Hâlbuki, sapıkların nice sözlerine, her iftirâlarına Ehl-i sünnet âlimlerinin “rahmetullahi teâlâ aleyhim ecma’în” yalnız kendileri değil, yetişdirdikleri binlerle talebeden herbiri çeşidli cevâblar vererek, hepsini rezîl etdikleri, eldeki sayısız kitâblardan güneş gibi meydâna çıkmakdadır. Bunu herkes görmekdedir. Talebelerinin üstünlüğü böyle iken, îmân ve ibâdetler üzerinde temel bilgileri koymuş, üsûller, metodlar kurmuş, din problemlerini sağlam, sarsılmaz temeller üzerine oturtmak kudretini göstermiş bulunan derin âlimlerin, bir câriyenin süâllerine hiç cevâb veremeyip, rezîl, aşağı duruma düşeceklerine, aklı başında olan kimsenin inanamıyacağı meydândadır. Müctehidlerin üstünde, dahâ yüksek âlimin bulunmadığı ise, her fırkadaki bütün müslimânların bildiği bir gerçekdir. Basrada İbrâhîm Hâlid adında yüksek bir âlimin bulunduğu ise, hiçbir kitâbda görülmemişdir. Hüsniyye kitâbını yazan yehûdî, Ebû Sevr İbrâhîm bin Hâlidi işiterek bu hikâyeyi uydurmuşdur. Fekat Ebû Sevr, Bağdâdda doğup, Bağdâdda yaşamış, Bağdâdda 240 da vefât etmişdir. Basrada beşyüz âlime ders okutması şöyle dursun, önce İmâm-ı a’zamın talebesinden, sonra imâm-ı Şâfi’îden Bağdâdda ders almışdır.
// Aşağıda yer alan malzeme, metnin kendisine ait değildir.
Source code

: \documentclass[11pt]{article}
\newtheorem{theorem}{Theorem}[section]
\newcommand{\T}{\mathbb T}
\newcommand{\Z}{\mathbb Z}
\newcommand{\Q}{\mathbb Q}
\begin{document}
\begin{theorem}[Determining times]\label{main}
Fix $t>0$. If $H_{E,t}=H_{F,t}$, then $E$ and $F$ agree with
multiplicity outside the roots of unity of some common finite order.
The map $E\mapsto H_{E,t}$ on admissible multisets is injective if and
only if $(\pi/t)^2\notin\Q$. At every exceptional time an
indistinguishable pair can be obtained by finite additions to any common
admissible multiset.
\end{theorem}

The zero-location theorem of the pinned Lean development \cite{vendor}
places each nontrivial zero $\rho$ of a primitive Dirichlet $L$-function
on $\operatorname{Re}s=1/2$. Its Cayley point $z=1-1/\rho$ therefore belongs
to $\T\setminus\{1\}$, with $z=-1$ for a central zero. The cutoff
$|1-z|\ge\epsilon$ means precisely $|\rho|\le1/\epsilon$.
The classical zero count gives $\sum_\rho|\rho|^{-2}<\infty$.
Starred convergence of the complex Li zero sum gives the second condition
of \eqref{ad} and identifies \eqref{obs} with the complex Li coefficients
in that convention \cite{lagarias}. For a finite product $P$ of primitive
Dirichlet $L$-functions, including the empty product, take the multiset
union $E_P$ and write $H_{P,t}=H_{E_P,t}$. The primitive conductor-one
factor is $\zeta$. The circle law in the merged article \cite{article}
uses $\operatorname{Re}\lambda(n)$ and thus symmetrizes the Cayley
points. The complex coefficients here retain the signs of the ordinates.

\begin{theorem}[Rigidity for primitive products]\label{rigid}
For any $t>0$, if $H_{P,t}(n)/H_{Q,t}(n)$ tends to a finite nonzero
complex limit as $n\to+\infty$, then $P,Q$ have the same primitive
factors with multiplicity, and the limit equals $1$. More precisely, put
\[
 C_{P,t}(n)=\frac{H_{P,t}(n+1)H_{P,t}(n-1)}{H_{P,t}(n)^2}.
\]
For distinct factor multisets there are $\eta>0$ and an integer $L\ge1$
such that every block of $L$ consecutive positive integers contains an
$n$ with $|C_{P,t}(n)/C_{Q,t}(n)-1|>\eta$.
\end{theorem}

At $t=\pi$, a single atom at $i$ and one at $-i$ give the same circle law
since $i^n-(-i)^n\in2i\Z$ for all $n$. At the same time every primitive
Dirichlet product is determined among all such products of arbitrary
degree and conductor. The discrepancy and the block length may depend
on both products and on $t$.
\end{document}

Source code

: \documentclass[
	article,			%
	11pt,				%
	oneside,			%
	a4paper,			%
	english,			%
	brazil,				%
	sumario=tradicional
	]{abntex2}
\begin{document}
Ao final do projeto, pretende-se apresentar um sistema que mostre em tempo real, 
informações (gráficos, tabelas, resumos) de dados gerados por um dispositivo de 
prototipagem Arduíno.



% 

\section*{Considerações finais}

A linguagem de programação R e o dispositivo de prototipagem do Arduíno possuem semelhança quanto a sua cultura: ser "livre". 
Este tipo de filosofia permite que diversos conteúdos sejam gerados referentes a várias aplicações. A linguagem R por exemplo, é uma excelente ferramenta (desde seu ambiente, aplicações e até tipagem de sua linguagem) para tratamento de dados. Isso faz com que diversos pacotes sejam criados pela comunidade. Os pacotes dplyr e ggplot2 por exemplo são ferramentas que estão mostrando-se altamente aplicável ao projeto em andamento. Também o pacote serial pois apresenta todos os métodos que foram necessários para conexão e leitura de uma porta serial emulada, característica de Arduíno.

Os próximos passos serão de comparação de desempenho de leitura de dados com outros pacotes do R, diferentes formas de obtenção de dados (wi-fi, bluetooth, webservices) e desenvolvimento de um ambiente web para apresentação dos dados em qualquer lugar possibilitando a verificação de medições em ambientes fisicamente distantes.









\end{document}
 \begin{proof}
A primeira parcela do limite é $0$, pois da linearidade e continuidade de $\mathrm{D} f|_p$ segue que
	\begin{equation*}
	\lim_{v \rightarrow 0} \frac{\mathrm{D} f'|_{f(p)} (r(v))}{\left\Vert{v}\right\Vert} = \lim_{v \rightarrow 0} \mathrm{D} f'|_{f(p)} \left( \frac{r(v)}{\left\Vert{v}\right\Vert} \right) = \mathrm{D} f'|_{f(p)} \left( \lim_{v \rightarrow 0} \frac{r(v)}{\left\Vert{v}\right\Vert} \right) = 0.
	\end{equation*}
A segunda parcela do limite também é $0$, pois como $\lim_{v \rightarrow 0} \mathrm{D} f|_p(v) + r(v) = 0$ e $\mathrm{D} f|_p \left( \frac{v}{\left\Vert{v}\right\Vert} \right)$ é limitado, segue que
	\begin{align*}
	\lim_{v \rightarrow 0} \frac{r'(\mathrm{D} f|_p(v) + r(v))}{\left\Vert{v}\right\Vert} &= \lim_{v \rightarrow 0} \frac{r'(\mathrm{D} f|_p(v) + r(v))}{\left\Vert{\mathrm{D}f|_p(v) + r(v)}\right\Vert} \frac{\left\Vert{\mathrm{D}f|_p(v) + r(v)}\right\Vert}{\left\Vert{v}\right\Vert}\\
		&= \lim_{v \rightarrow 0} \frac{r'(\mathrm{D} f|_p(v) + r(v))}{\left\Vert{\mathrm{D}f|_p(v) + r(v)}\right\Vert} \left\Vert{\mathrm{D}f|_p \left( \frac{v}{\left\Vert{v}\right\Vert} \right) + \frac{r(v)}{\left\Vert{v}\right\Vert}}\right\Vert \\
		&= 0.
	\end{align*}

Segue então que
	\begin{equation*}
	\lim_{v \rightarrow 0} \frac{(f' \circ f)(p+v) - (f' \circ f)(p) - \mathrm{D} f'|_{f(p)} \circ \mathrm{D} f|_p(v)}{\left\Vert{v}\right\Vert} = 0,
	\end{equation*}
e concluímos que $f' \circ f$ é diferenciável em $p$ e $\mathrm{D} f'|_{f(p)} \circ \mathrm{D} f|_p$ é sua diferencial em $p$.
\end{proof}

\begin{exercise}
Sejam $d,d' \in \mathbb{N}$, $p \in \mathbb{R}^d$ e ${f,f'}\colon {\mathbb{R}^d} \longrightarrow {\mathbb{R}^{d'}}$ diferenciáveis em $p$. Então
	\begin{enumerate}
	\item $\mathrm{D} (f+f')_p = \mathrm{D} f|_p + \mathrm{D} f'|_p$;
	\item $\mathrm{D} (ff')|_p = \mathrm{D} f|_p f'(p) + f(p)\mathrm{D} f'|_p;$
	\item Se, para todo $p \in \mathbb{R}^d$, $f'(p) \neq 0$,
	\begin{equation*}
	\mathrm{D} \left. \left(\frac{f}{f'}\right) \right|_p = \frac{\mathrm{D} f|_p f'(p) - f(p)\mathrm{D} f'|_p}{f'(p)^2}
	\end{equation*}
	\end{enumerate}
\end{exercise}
3—Câriye gûyâ demiş ki, (Resûlullahın vefâtından sonra, Eshâb-ı kirâm, Ebû Bekri halîfe yapdıkları için kâfir oldular. Bunun için Eshâbı söğmek, kötülemek lâzımdır. Resûlullah “sallallahü aleyhi ve sellem” buyurdu ki, Eshâbım, benden sonra, çok hadîs bildirecekdir. Bu hadîslerin çoğu uydurma olacakdır. Ehl-i beytimden olmıyan Eshâbımın sözlerine güvenmeyiniz!) (Benden sonra ümmetim yetmişüç fırkaya ayrılacakdır. Bunlardan biri kurtulacakdır. Kalan yetmişikisi Cehenneme gidecekdir. Bu bir fırka, benim ve eshâbımın yolunda gidenlerdir) hadîs-i şerîfini değişdirerek, benim ve Ehl-i beytimin yolunda gidenlerdir şeklinde bildiriyor. Bu câriye, Mu’tezile bozuk fırkasına kayarak:
(İnsanların istekli hareketlerinde ve Kur’ân-ı kerîmin mahlûk olup, sonsuz olmadığında çeşidli şeyler sorup, müctehidlerin cevâb veremediklerini, orada bulunan binlerle dinleyici, Ehl-i sünnet oldukları hâlde, bunların yüzüne tükürdükleri, bütün Bağdâdlıların câriyeyi alkışladıkları ve halîfe de dinlerken, halîfe olmak yalnız Ehl-i beytden oniki imâmın hakkıdır. Bunlardan başka kimsenin halîfe olması doğru değildir.